Description of problem: I have 8 * FC6 guests called fc6_0 through fc6_7. If I use xm create to start them all at once in a tight loop then later domains crash after starting up. for i in 0 1 2 3 4 5 6 7; do /usr/sbin/xm create fc6_$i; done Adding a 'sleep 5' inside the loop cures the problem, so it appears to be related to the high load and something inside xend/xenstored. Version-Release number of selected component (if applicable): xen-3.0.3-25.0.2.el5 How reproducible: Easily seen on my test machine. Steps to Reproduce: 1. Create 8 domains. 2. Try to start them all in quick succession. Actual results: Later domains start up but then crash. (This causes xend to try to restart them several times, but xend eventually gives up so they fail permanently). Expected results: They shouldn't crash.

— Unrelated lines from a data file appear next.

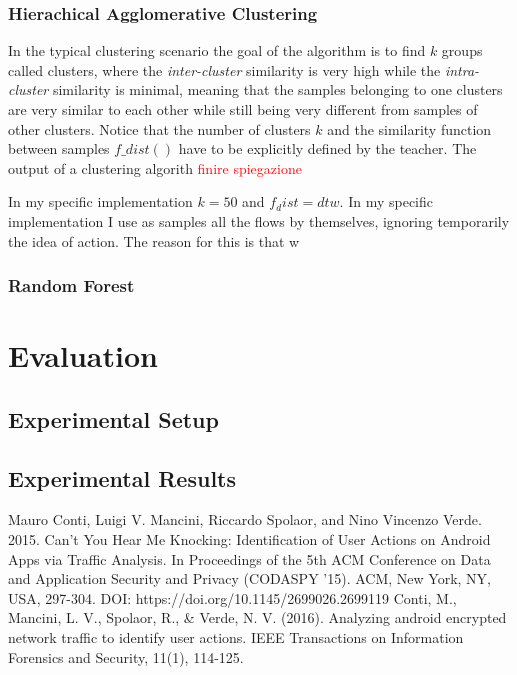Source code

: \documentclass[a4paper,10pt]{scrartcl}
\newcommand\todo[1]{\textcolor{red}{#1}}
\begin{document}
\subsubsection{Hierachical Agglomerative Clustering}
In the typical clustering scenario the goal of the algorithm is to find $k$ groups called clusters, where the \textit{inter-cluster} similarity is very high while the \textit{intra-cluster} similarity is minimal, meaning that the samples belonging to one clusters are very similar to each other while still being very different from samples of other clusters. Notice that the number of clusters $k$ and the similarity function between samples $f\_dist()$ have to be explicitly defined by the teacher. The output of a clustering algorith \todo{finire spiegazione}

In my specific implementation $k = 50$ and $f_dist = dtw$.
In my specific implementation I use as samples all the flows by themselves, ignoring temporarily the idea of action. The reason for this is that w
\subsubsection{Random Forest}

\section{Evaluation}
\subsection{Experimental Setup}
\subsection{Experimental Results}



\begin{thebibliography}{99}
Mauro Conti, Luigi V. Mancini, Riccardo Spolaor, and Nino Vincenzo Verde. 2015. Can't You Hear Me Knocking: Identification of User Actions on Android Apps via Traffic Analysis. In Proceedings of the 5th ACM Conference on Data and Application Security and Privacy (CODASPY '15). ACM, New York, NY, USA, 297-304. DOI: https://doi.org/10.1145/2699026.2699119
 Conti, M., Mancini, L. V., Spolaor, R., \& Verde, N. V. (2016). Analyzing android encrypted network traffic to identify user actions. IEEE Transactions on Information Forensics and Security, 11(1), 114-125.


\end{thebibliography}
\end{document}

Additional info: I'm attaching xend.log, xend-debug.log and xen-hotplug.log from one such run.
Created attachment 155716 [details] xend.log
Created attachment 155717 [details] xend-debug.log
Created attachment 155718 [details] xen-hotplug.log
Dan has suggested trying: http://post-office.corp.redhat.com/archives/virtualist/2007-April/msg00239.html
I applied the suggested change to /etc/init.d/xend, rebooted the machine, checked that the bind-mount was in place and that the tdb files were being stored there. Unfortunately it didn't make any difference. Domains still fail randomly with roughly the same regularity.
Created attachment 155723 [details] dmesg On this run, domains fc6_4, fc6_6 and fc6_7 failed.
Created attachment 155724 [details] xm dmesg On this run, domains fc6_4, fc6_6 and fc6_7 failed. Nothing was sent to xm dmesg during the failed run.
Created attachment 155725 [details] /var/log/messages On this run, domains fc6_4, fc6_6 and fc6_7 failed.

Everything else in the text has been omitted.